Extracted records
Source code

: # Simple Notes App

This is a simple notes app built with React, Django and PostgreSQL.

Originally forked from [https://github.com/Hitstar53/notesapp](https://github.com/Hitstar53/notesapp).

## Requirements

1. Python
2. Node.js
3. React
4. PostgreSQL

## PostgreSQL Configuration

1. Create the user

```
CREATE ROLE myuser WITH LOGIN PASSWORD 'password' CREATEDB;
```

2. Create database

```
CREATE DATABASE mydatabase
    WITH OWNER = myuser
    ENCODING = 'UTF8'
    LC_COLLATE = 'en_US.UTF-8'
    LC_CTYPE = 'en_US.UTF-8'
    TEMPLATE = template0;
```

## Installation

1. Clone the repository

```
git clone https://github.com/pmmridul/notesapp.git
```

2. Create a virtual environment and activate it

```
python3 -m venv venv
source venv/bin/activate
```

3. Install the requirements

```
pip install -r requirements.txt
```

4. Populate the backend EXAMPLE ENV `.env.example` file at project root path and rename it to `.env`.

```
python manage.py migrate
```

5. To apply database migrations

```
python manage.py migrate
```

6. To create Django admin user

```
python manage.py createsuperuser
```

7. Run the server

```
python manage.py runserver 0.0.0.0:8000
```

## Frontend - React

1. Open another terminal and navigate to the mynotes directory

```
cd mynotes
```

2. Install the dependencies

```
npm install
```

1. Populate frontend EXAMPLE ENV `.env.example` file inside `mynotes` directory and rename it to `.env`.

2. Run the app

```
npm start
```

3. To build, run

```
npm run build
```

## Exercise aim
Show every line above in which the word "github" appears.

## Finished exercise
Originally forked from [https://github.com/Hitstar53/notesapp](https://github.com/Hitstar53/notesapp).
git clone https://github.com/pmmridul/notesapp.git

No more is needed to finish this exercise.